Whisky number 5, being the 6th whisky, comes with even more concise notes: the nose giving biscuit, orange, and custard cream. On the palate my notes say “rum, easy, fig, raisin”. Being a Berry’s Own Selection 1982 Glenlivet that had lived inside a sherry cask, that almost seems like pointless little by way of description, only that it’s also accompanied with the highly subjective and not at all useful (although still entirely honest) tasting note: “MMMMMMMMMMMMMMMMMMMMMMMMMMMMMMMMMMM!”.

Image shamelessly borrowed from t'internet

Whisky 6 was in a distinctively shaped bottle, although not the elegant SMWS shape we’d become accustomed to seeing already this evening. Another pink whisky, with a nose giving up strawberry flavour, sweet pork and stollen cake. The mouthfeel was described as hollow, and came accompanied with a tasting note of “Washing up liquid with BBQ Sauce”. A salty flavour came through, also likened to a dirty syrah, and an overall note of “shoes off in the plane”. The whisky was Bruichladdich’s 3-wine-barrel aged 19 year old, “Black Arts”.
Finally we made our way into the most intriguing whisky of the evening – a bottle of which nobody had ever heard, the Finlaggan Old Reserve, an Islay of uncertain provenance. With ailing sensory organs, we arrived at “This whisky smells a bit of rubber and not much”. The taste was slightly more involved, giving us smoky bacon, slightly burnt rice pudding, and bits of farmyard.
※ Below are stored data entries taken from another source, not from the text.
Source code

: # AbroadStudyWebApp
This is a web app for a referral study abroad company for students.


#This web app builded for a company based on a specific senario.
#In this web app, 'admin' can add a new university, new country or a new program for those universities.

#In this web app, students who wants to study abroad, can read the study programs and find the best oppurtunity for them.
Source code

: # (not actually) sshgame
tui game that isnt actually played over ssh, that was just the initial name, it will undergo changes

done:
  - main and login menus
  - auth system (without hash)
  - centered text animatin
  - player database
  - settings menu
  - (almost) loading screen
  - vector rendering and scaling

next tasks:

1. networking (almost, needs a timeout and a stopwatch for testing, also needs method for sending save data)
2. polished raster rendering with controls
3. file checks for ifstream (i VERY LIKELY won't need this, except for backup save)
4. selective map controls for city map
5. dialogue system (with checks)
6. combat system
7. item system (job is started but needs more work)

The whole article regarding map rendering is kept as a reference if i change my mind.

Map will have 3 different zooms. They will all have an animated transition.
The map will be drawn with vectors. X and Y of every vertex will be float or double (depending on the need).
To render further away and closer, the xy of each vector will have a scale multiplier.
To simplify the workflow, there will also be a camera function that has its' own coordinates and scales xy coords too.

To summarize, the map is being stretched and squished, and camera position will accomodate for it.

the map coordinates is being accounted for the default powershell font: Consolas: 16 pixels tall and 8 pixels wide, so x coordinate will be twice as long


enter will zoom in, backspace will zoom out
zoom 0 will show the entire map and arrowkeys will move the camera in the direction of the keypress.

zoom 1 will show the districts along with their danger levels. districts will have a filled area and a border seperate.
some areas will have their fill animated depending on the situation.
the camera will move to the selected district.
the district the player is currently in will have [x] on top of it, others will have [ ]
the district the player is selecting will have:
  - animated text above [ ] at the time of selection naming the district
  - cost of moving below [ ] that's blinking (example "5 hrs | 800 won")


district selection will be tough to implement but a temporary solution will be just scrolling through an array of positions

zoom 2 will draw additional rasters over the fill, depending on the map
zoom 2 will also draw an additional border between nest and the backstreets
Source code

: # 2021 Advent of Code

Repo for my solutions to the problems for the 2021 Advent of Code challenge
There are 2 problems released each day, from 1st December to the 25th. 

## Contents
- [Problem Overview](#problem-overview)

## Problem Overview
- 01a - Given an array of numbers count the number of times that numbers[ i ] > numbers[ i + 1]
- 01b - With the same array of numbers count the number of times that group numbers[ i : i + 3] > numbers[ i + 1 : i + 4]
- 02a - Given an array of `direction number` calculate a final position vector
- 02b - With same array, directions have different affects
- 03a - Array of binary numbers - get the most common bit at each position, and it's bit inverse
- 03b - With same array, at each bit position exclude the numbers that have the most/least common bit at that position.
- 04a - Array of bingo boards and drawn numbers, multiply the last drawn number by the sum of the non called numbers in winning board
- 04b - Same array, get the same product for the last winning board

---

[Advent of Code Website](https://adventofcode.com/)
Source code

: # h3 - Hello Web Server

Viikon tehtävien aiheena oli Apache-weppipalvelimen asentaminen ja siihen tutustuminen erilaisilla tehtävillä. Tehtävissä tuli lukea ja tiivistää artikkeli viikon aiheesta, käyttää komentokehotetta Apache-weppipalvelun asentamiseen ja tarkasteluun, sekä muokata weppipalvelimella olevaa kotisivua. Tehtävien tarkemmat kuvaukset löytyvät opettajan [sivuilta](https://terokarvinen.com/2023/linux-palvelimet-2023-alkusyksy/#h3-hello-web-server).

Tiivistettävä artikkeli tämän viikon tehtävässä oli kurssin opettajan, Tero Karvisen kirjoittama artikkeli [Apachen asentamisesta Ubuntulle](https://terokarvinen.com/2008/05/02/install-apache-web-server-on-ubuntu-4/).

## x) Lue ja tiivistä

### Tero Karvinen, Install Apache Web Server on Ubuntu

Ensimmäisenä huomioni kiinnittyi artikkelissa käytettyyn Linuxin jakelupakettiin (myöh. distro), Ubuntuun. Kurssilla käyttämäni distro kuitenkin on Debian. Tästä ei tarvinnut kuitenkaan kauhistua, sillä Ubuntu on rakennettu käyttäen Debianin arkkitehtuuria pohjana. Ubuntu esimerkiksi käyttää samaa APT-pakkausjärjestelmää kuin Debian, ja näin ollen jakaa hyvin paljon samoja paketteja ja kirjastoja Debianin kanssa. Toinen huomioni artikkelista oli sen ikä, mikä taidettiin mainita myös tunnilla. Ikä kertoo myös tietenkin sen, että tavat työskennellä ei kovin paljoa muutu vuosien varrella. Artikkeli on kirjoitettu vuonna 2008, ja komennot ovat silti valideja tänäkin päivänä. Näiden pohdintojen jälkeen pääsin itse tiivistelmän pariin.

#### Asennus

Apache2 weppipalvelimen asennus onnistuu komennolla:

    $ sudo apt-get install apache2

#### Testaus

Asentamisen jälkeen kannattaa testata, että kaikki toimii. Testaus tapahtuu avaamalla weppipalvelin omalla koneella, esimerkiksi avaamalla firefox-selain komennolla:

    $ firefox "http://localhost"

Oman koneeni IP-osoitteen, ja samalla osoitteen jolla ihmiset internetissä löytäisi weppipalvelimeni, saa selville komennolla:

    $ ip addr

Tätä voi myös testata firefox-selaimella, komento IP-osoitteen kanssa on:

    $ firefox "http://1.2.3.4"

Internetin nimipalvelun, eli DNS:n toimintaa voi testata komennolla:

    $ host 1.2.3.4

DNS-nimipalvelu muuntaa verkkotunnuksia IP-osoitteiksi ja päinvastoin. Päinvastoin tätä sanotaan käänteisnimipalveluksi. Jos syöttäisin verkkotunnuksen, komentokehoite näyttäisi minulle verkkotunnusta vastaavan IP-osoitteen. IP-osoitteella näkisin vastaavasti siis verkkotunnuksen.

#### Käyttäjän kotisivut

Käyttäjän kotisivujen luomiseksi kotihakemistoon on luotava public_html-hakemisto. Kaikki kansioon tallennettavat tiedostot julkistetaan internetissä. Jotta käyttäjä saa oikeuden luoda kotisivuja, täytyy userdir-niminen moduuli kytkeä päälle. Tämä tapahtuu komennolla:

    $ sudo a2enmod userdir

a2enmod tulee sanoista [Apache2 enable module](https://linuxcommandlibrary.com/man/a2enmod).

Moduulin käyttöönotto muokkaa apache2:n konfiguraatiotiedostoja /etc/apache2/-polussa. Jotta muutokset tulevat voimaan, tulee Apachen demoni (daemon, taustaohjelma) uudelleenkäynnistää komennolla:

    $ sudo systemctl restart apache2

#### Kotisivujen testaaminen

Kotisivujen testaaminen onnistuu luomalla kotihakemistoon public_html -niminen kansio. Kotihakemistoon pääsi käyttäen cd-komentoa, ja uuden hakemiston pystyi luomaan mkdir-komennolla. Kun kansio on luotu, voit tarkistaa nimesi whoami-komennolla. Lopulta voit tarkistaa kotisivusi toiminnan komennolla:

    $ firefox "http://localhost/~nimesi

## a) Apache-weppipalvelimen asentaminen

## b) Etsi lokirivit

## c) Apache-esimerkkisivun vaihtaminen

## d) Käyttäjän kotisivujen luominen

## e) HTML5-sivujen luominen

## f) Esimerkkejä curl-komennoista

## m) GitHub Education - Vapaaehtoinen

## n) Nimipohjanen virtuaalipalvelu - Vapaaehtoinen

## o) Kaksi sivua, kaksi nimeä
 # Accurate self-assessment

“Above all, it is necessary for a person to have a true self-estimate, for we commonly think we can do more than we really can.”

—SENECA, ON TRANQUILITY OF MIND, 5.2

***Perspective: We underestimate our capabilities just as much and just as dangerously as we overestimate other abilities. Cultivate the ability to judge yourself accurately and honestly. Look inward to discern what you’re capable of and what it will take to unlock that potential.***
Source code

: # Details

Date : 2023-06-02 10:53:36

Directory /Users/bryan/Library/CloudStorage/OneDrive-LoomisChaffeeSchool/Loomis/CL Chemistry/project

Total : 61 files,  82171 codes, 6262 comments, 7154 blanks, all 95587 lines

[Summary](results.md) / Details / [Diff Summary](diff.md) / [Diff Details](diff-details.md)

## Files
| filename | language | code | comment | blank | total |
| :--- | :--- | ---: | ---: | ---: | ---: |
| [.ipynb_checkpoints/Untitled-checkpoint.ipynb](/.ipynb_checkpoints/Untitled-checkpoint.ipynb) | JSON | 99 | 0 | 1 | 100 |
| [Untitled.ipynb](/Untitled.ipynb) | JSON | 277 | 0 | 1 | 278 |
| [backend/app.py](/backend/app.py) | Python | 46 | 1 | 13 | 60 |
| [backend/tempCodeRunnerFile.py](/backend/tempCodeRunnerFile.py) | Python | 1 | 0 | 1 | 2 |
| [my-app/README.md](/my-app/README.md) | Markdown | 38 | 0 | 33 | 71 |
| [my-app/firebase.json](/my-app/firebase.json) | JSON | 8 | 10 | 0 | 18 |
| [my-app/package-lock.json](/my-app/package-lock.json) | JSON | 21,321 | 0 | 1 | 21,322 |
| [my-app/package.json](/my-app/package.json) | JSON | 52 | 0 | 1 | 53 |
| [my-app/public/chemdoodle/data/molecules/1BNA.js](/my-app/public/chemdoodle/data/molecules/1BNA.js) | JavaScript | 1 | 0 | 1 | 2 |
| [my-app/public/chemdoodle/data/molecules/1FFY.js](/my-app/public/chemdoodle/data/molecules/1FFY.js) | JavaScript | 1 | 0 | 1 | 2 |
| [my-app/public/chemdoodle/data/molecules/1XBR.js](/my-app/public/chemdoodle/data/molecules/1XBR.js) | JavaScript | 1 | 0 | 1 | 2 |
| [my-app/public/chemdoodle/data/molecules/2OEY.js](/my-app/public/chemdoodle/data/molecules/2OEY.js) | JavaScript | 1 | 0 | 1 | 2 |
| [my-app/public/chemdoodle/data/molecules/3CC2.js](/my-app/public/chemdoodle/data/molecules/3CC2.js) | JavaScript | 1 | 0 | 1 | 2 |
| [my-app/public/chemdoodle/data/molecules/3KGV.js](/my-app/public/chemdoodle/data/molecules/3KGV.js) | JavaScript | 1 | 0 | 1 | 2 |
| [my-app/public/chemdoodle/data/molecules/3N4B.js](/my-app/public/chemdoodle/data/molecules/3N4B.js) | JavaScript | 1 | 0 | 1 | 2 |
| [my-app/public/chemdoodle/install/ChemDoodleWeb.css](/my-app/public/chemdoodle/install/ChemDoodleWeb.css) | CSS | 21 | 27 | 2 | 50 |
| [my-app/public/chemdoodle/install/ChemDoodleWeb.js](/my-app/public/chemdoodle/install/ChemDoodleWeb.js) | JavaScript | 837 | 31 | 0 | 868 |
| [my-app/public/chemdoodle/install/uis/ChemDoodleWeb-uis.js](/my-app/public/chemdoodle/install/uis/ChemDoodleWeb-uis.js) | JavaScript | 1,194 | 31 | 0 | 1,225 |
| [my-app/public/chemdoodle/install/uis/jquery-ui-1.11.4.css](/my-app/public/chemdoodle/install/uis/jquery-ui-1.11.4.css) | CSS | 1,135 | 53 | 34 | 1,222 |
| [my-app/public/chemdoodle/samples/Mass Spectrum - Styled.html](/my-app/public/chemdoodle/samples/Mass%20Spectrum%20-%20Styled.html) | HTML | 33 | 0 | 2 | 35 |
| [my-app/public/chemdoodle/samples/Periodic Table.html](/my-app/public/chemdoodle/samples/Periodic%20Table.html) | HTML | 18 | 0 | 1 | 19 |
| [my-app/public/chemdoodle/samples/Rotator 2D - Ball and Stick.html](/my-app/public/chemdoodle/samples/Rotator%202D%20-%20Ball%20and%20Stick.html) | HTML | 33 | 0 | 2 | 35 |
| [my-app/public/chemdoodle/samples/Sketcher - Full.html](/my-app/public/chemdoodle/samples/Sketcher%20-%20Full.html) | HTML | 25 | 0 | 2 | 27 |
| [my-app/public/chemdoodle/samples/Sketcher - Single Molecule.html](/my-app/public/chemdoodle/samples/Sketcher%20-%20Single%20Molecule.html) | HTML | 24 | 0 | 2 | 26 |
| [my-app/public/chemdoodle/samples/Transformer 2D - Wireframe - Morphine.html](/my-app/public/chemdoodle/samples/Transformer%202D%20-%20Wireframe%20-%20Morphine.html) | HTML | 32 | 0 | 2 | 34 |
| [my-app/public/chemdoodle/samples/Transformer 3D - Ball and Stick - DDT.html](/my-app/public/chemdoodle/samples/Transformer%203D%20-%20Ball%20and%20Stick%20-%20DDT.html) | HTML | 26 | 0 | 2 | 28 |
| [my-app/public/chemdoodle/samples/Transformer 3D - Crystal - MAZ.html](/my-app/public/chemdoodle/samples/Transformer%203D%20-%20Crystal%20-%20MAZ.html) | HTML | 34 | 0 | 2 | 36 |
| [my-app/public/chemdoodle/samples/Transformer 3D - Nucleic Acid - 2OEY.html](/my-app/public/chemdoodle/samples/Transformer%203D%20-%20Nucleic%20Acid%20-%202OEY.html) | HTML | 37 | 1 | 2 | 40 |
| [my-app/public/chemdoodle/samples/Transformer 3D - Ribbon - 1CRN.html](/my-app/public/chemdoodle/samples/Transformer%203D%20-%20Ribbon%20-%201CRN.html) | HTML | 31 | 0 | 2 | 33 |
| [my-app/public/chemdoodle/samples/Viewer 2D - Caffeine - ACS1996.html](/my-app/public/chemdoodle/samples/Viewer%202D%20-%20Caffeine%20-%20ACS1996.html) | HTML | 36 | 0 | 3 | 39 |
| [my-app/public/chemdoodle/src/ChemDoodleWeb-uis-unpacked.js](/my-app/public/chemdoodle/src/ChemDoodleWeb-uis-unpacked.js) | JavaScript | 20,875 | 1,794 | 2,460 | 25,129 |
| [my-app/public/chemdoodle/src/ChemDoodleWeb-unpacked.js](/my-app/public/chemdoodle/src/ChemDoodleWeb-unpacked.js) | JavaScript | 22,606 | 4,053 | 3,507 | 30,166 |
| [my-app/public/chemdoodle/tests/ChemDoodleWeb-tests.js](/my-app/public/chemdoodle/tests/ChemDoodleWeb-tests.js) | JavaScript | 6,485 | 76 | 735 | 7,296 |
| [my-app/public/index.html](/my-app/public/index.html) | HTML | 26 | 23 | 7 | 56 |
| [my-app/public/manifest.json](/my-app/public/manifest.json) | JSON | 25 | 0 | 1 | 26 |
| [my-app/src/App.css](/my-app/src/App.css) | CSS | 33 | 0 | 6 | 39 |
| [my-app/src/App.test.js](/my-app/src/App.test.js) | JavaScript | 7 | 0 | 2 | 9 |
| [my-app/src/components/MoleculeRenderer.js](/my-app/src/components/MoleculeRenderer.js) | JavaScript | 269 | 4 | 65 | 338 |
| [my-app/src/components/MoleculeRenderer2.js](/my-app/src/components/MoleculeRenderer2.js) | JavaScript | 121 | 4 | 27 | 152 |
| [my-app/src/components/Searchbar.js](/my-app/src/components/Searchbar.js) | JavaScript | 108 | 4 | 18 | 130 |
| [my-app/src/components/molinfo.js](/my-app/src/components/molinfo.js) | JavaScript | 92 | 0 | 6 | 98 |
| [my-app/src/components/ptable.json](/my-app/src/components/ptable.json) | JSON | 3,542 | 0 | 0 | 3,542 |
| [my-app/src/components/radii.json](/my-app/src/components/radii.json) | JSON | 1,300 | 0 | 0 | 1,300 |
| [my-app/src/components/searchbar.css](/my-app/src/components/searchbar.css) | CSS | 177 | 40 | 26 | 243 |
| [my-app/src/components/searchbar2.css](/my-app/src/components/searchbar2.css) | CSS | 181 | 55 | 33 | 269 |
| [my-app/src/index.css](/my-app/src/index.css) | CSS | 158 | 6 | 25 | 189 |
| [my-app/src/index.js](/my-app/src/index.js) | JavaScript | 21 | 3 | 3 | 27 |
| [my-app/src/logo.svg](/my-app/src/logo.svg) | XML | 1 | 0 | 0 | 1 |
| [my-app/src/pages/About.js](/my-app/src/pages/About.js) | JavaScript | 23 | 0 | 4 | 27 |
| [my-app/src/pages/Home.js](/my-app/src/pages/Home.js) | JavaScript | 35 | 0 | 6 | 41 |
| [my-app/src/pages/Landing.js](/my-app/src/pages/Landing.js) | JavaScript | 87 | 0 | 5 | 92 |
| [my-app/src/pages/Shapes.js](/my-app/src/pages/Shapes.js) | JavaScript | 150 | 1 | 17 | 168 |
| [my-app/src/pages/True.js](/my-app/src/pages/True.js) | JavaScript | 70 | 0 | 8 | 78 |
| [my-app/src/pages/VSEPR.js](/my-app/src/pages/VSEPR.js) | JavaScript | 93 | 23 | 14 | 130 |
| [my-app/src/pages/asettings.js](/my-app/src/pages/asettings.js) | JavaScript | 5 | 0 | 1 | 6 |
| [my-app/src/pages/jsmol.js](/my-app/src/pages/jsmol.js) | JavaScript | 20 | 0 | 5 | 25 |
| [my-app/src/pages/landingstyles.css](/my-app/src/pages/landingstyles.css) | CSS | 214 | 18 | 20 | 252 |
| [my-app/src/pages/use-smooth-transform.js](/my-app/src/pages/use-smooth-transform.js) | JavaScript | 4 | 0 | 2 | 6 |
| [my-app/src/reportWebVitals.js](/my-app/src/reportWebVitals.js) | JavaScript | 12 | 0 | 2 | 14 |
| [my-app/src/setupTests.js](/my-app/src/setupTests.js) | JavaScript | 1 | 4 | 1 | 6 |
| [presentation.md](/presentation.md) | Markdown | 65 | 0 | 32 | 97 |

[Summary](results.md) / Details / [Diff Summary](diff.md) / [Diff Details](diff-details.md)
So there you have it – a list of whisky which nobody in their right mind could have ever mentally assembled, and a clear lesson as to why you don’t try to run a nice casual, sociable tasting of 8 whiskies within the confines of a 2 hour window.  But a top evening nevertheless.

Drinks by the dram – a tasteful suggestion!

Drinking whisky is excellent.  The more different types of whisky, the better, as far as I’m concerned.  The problem however comes about with the acquisition of many different types of whisky – bottles of the stuff are expensive, often in the range between “slightly” and “perilously” so.  Many of the higher-end or more accommodating whisky shops (for example the excellent Berry Brothers & Rudd on St James’s Street) will allow you to sample their bottlings before committing to a purchase, however this is only useful if you’re considering buying one of their bottlings, or indeed live in London and can get to their shop.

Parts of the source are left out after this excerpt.